| TASK GOAL |
Copy the lines exactly as they appear, starting with the first line of the records and ending with the line that contains "- [wellknown](https://github.com/mapbox/wellknown) - Handle".

>>

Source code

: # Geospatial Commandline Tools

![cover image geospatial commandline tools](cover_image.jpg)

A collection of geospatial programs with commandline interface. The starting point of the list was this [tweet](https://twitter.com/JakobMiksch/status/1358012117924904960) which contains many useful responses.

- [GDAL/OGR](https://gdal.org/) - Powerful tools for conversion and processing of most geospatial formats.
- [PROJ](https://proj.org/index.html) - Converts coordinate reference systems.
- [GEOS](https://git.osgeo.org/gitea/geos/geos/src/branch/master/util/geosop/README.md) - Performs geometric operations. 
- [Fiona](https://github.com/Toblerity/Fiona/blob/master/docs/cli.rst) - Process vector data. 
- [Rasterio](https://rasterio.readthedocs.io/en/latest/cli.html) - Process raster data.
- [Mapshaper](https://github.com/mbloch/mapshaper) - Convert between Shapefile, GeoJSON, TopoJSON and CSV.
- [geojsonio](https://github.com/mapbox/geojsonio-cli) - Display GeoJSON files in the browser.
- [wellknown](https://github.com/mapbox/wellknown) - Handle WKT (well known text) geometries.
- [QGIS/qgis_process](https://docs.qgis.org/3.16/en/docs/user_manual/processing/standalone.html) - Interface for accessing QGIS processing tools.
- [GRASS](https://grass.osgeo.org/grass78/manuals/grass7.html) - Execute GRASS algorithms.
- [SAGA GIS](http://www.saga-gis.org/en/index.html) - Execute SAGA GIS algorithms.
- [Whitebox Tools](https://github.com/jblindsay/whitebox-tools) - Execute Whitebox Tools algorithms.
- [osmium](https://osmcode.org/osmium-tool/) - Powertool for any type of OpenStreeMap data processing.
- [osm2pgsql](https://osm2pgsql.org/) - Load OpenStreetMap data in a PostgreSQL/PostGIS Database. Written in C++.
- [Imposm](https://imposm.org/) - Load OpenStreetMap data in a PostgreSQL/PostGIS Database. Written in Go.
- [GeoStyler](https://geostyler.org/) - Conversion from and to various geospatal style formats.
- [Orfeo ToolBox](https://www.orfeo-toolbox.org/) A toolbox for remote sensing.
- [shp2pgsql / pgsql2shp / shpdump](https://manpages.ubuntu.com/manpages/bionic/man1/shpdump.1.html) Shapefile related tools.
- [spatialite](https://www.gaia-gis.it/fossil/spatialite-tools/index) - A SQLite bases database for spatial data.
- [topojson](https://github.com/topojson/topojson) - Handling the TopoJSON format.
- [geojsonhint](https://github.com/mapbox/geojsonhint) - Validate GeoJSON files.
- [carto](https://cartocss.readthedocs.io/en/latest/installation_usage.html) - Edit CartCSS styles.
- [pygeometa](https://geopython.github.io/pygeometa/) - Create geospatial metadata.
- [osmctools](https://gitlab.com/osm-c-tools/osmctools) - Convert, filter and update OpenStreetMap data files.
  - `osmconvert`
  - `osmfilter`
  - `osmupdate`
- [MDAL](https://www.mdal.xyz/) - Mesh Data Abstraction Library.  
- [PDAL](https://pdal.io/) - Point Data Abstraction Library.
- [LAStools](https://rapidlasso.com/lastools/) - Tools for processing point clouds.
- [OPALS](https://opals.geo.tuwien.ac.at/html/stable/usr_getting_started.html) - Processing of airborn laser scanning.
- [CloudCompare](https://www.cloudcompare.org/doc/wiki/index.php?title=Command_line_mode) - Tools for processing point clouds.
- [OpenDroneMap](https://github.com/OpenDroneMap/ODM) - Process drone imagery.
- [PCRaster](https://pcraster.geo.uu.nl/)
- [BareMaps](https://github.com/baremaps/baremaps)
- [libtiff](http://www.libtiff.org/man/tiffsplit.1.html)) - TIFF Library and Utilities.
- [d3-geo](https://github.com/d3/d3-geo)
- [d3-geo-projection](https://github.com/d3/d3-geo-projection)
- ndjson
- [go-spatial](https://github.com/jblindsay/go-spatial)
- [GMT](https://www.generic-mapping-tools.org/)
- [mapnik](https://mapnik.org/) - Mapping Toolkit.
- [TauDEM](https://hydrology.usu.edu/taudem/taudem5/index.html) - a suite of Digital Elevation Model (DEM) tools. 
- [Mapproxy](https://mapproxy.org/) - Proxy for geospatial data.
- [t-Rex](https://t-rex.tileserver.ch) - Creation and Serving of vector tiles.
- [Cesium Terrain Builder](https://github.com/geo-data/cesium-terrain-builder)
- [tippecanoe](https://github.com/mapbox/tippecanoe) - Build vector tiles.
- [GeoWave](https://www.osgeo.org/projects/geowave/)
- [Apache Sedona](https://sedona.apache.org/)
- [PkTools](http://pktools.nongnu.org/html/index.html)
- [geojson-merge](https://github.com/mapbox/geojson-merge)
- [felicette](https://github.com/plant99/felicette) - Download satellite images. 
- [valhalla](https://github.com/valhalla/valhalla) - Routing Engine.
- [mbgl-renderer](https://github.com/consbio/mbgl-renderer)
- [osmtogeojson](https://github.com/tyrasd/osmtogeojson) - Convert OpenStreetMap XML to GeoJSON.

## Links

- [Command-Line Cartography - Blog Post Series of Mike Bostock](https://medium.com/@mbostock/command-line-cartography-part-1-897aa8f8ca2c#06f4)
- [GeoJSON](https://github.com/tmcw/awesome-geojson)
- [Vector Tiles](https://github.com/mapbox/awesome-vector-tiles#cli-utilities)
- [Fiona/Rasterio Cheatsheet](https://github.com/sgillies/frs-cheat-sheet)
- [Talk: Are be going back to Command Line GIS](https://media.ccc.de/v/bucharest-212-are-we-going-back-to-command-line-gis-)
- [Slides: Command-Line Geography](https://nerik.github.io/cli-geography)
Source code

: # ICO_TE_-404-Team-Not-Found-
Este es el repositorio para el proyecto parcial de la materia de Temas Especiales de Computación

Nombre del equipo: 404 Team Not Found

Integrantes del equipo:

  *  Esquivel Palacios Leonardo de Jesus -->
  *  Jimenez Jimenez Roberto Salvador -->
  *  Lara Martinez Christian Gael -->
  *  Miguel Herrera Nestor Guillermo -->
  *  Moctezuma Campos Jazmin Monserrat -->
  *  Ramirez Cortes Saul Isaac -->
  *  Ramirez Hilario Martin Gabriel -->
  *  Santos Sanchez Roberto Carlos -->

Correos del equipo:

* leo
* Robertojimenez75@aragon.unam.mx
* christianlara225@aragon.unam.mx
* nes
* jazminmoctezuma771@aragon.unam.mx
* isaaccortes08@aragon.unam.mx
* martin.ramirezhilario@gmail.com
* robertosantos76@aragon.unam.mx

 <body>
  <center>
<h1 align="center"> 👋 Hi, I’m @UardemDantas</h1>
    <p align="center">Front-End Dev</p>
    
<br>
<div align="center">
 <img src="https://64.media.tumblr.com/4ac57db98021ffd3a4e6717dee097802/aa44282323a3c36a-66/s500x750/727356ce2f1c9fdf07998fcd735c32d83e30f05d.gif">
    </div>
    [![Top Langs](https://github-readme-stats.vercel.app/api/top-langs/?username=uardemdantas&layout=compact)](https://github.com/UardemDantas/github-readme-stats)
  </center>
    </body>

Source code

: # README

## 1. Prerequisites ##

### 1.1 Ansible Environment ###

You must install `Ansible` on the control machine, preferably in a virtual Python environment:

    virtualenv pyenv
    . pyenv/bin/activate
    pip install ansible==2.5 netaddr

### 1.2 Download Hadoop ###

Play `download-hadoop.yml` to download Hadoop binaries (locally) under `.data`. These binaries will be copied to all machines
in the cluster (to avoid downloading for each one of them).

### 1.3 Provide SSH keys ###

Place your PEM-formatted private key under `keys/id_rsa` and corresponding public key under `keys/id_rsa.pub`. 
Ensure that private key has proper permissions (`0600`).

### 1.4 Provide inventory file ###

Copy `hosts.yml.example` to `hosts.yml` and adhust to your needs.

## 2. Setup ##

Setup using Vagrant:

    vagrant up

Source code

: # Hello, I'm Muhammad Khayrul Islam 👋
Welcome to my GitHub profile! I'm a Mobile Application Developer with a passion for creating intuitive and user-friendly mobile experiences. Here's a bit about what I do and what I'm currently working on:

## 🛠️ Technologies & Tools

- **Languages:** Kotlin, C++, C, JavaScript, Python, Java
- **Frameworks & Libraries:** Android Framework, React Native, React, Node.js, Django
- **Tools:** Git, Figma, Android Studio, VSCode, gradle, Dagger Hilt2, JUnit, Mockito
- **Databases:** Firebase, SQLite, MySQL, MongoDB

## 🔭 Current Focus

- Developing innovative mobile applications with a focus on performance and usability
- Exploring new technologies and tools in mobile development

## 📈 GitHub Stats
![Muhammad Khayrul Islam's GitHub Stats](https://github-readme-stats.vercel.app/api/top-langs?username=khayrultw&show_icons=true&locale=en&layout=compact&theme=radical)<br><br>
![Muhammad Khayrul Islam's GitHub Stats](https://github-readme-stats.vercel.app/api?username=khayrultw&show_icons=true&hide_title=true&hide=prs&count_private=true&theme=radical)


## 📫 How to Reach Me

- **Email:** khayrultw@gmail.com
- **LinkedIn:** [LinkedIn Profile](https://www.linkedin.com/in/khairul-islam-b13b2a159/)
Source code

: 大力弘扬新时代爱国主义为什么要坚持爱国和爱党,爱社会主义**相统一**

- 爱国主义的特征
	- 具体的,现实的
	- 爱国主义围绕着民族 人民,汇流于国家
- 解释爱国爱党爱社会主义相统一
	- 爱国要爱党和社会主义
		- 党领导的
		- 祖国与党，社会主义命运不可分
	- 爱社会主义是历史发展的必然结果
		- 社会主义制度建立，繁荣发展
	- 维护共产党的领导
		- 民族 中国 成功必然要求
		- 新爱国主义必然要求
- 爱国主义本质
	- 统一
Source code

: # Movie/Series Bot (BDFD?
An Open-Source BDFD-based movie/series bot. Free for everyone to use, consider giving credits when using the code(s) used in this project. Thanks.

<<

| EXERCISE ANSWER |
Source code

: # Geospatial Commandline Tools

![cover image geospatial commandline tools](cover_image.jpg)

A collection of geospatial programs with commandline interface. The starting point of the list was this [tweet](https://twitter.com/JakobMiksch/status/1358012117924904960) which contains many useful responses.

- [GDAL/OGR](https://gdal.org/) - Powerful tools for conversion and processing of most geospatial formats.
- [PROJ](https://proj.org/index.html) - Converts coordinate reference systems.
- [GEOS](https://git.osgeo.org/gitea/geos/geos/src/branch/master/util/geosop/README.md) - Performs geometric operations. 
- [Fiona](https://github.com/Toblerity/Fiona/blob/master/docs/cli.rst) - Process vector data. 
- [Rasterio](https://rasterio.readthedocs.io/en/latest/cli.html) - Process raster data.
- [Mapshaper](https://github.com/mbloch/mapshaper) - Convert between Shapefile, GeoJSON, TopoJSON and CSV.
- [geojsonio](https://github.com/mapbox/geojsonio-cli) - Display GeoJSON files in the browser.
- [wellknown](https://github.com/mapbox/wellknown) - Handle WKT (well known text) geometries.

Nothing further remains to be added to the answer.